Jack Trigger Racing.
Deep reinforcement learning for control systems.
Modern ocean racing sailing boats are high performance machines, almost more comparable to aircraft than the yachts of old. They combine cutting edge material science, aero and hydrodynamics, navigation systems, telecommunications, and sensors.
However, one underdeveloped technological domain is the use of real-time data from boat sensors for automated performance optimisation. While data is relayed via displays to a human, there is little or no interfacing with the autopilots that are vital for long distance racing with only one or two crew.
Jack Trigger Racing (JTR) approached T-DAB.AI (T-DAB) to explore how machine learning could improve the autopilot function.
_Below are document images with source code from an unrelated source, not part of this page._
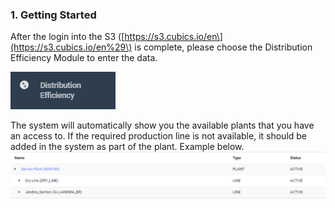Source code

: ### 1. Getting Started

After the login into the S3 \([https://s3.cubics.io/en\](https://s3.cubics.io/en%29\) is complete, please choose the Distribution Efficiency Module to enter the data.

![](/assets/import11.png)

The system will automatically show you the available plants that you have an access to. If the required production line is not available, it should be added in the system as part of the plant. Example below.![](/assets/import12.png)

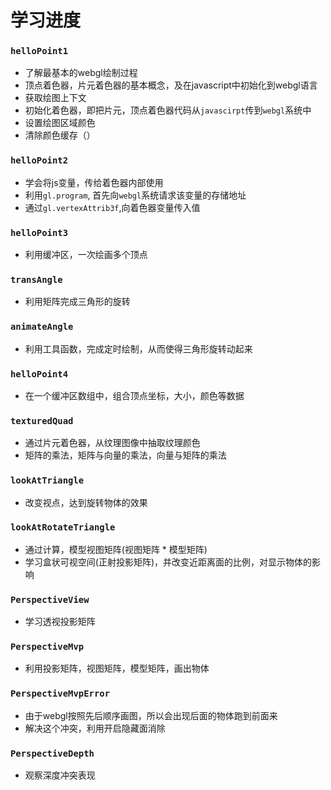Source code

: # 学习进度

### `helloPoint1`
- 了解最基本的webgl绘制过程
- 顶点着色器，片元着色器的基本概念，及在javascript中初始化到webgl语言 
- 获取绘图上下文
- 初始化着色器，即把片元，顶点着色器代码从`javascirpt`传到`webgl`系统中
- 设置绘图区域颜色
- 清除颜色缓存（）

### `helloPoint2`
- 学会将js变量，传给着色器内部使用 
- 利用`gl.program`, 首先向`webgl`系统请求该变量的存储地址
- 通过`gl.vertexAttrib3f`,向着色器变量传入值

### `helloPoint3`
- 利用缓冲区，一次绘画多个顶点

### `transAngle`
- 利用矩阵完成三角形的旋转 

### `animateAngle`
- 利用工具函数，完成定时绘制，从而使得三角形旋转动起来 


### `helloPoint4`
- 在一个缓冲区数组中，组合顶点坐标，大小，颜色等数据 


### `texturedQuad`
- 通过片元着色器，从纹理图像中抽取纹理颜色 
- 矩阵的乘法，矩阵与向量的乘法，向量与矩阵的乘法


### `lookAtTriangle`
- 改变视点，达到旋转物体的效果 

### `lookAtRotateTriangle`
- 通过计算，模型视图矩阵(视图矩阵 * 模型矩阵)
- 学习盒状可视空间(正射投影矩阵)，并改变近距离面的比例，对显示物体的影响


### `PerspectiveView`
- 学习透视投影矩阵



### `PerspectiveMvp`
- 利用投影矩阵，视图矩阵，模型矩阵，画出物体 

### `PerspectiveMvpError`
- 由于webgl按照先后顺序画图，所以会出现后面的物体跑到前面来
- 解决这个冲突，利用开启隐藏面消除

### `PerspectiveDepth`
- 观察深度冲突表现




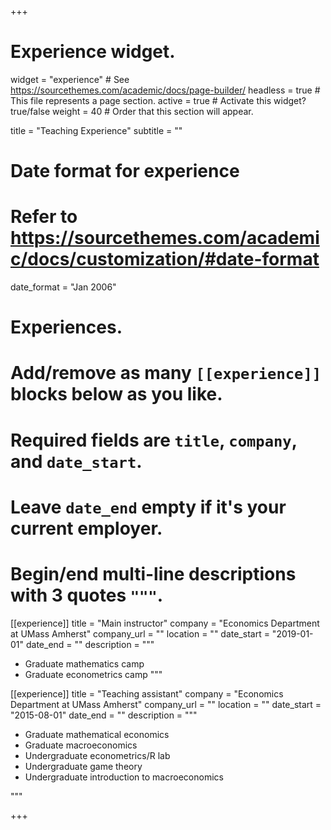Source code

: +++
# Experience widget.
widget = "experience"  # See https://sourcethemes.com/academic/docs/page-builder/
headless = true  # This file represents a page section.
active = true  # Activate this widget? true/false
weight = 40  # Order that this section will appear.

title = "Teaching Experience"
subtitle = ""

# Date format for experience
#   Refer to https://sourcethemes.com/academic/docs/customization/#date-format
date_format = "Jan 2006"

# Experiences.
#   Add/remove as many `[[experience]]` blocks below as you like.
#   Required fields are `title`, `company`, and `date_start`.
#   Leave `date_end` empty if it's your current employer.
#   Begin/end multi-line descriptions with 3 quotes `"""`.
[[experience]]
  title = "Main instructor"
  company = "Economics Department at UMass Amherst"
  company_url = ""
  location = ""
  date_start = "2019-01-01"
  date_end = ""
  description = """
  
  * Graduate mathematics camp 
  * Graduate econometrics camp 
  """

[[experience]]
  title = "Teaching assistant"
  company = "Economics Department at UMass Amherst"
  company_url = ""
  location = ""
  date_start = "2015-08-01"
  date_end = ""
  description = """
    
  * Graduate mathematical economics
  * Graduate macroeconomics
  * Undergraduate econometrics/R lab
  * Undergraduate game theory
  * Undergraduate introduction to macroeconomics
 
  """

+++
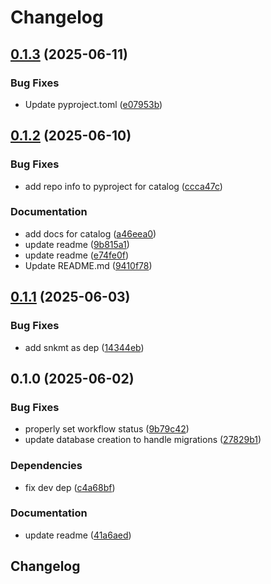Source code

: # Changelog

## [0.1.3](https://github.com/cademirch/snakemake-logger-plugin-snkmt/compare/v0.1.2...v0.1.3) (2025-06-11)


### Bug Fixes

* Update pyproject.toml ([e07953b](https://github.com/cademirch/snakemake-logger-plugin-snkmt/commit/e07953b589bb17b3fd4ca9f27e94448b0c14b9e1))

## [0.1.2](https://github.com/cademirch/snakemake-logger-plugin-snkmt/compare/v0.1.1...v0.1.2) (2025-06-10)


### Bug Fixes

* add repo info to pyproject for catalog ([ccca47c](https://github.com/cademirch/snakemake-logger-plugin-snkmt/commit/ccca47caf47e7ee4cece8863a8c81d81625469c6))


### Documentation

* add docs for catalog ([a46eea0](https://github.com/cademirch/snakemake-logger-plugin-snkmt/commit/a46eea0ae721636a461536adf5fe2727c0d3568e))
* update readme ([9b815a1](https://github.com/cademirch/snakemake-logger-plugin-snkmt/commit/9b815a19370692e05a1356765ba6c3d8570c940d))
* update readme ([e74fe0f](https://github.com/cademirch/snakemake-logger-plugin-snkmt/commit/e74fe0f72f0e0b00d45161edbccd1ac8f06cbd95))
* Update README.md ([9410f78](https://github.com/cademirch/snakemake-logger-plugin-snkmt/commit/9410f782c50a6d93d9b3428ed1142f71313f1b52))

## [0.1.1](https://github.com/cademirch/snakemake-logger-plugin-snkmt/compare/v0.1.0...v0.1.1) (2025-06-03)


### Bug Fixes

* add snkmt as dep ([14344eb](https://github.com/cademirch/snakemake-logger-plugin-snkmt/commit/14344eb6408bc7f814f4566e2f7895b6b45147ce))

## 0.1.0 (2025-06-02)


### Bug Fixes

* properly set workflow status ([9b79c42](https://github.com/cademirch/snakemake-logger-plugin-snkmt/commit/9b79c42f89699cad8cd69ed49bf690766fa5d80a))
* update database creation to handle migrations ([27829b1](https://github.com/cademirch/snakemake-logger-plugin-snkmt/commit/27829b11fb4ee603e2b4d7432f279e3c2a725934))


### Dependencies

* fix dev dep ([c4a68bf](https://github.com/cademirch/snakemake-logger-plugin-snkmt/commit/c4a68bf501860f577e3ca37d4d3a510ba47a8c36))


### Documentation

* update readme ([41a6aed](https://github.com/cademirch/snakemake-logger-plugin-snkmt/commit/41a6aed19b4a06acf55edf5de667c2fe28fd231e))

## Changelog
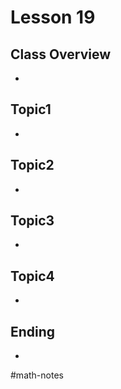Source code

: # Lesson 19
## Class Overview
- 

## Topic1
- 

## Topic2
- 

## Topic3
- 

## Topic4
- 

## Ending
- 

#math-notes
During long-distance solo races, sailors rely on the autopilot to steer the boat more than 90% of the time. However, current autopilot technology underuses the vast amount of inputs available from the fully integrated IoT network of sensors installed on modern yachts and can only perform around 80% (in terms of boat performance metrics) of the human sailor. This is a vital margin in race conditions, especially when the time difference between first place and second place in the last Vendée Globe was 2%.
The Innovation Lab team at T-DAB worked with Jack Trigger Racing (JTR) and our partners to develop a reinforcement learning agent that would augment the current autopilot system. The reinforcement learning system is not influenced by human biases and methods and therefore can potentially exceed not only the current autopilot but the sailors themselves. Additionally, careful optimisation of the system objectives allows to prioritize both the speed of the boat and the safety of the sailor.
Deep reinforcement learning is effective in this application as it doesn’t require labelled data to exceed human performance. However, it does need an accurate simulation environment. This environment was developed in parallel and included a digital twin. Read more about the Digital Twin here.
Reinforcement learning allowed to balance different objectives, such as speed, following the course and minimization of drag. Deep Deterministic Policy Gradient algorithm allows working with continuous actions, allowing as flexible steering as a human would perform. From learning in simplified environments, it has now progressed to learning in progressively more realistic environments to enhance the performance.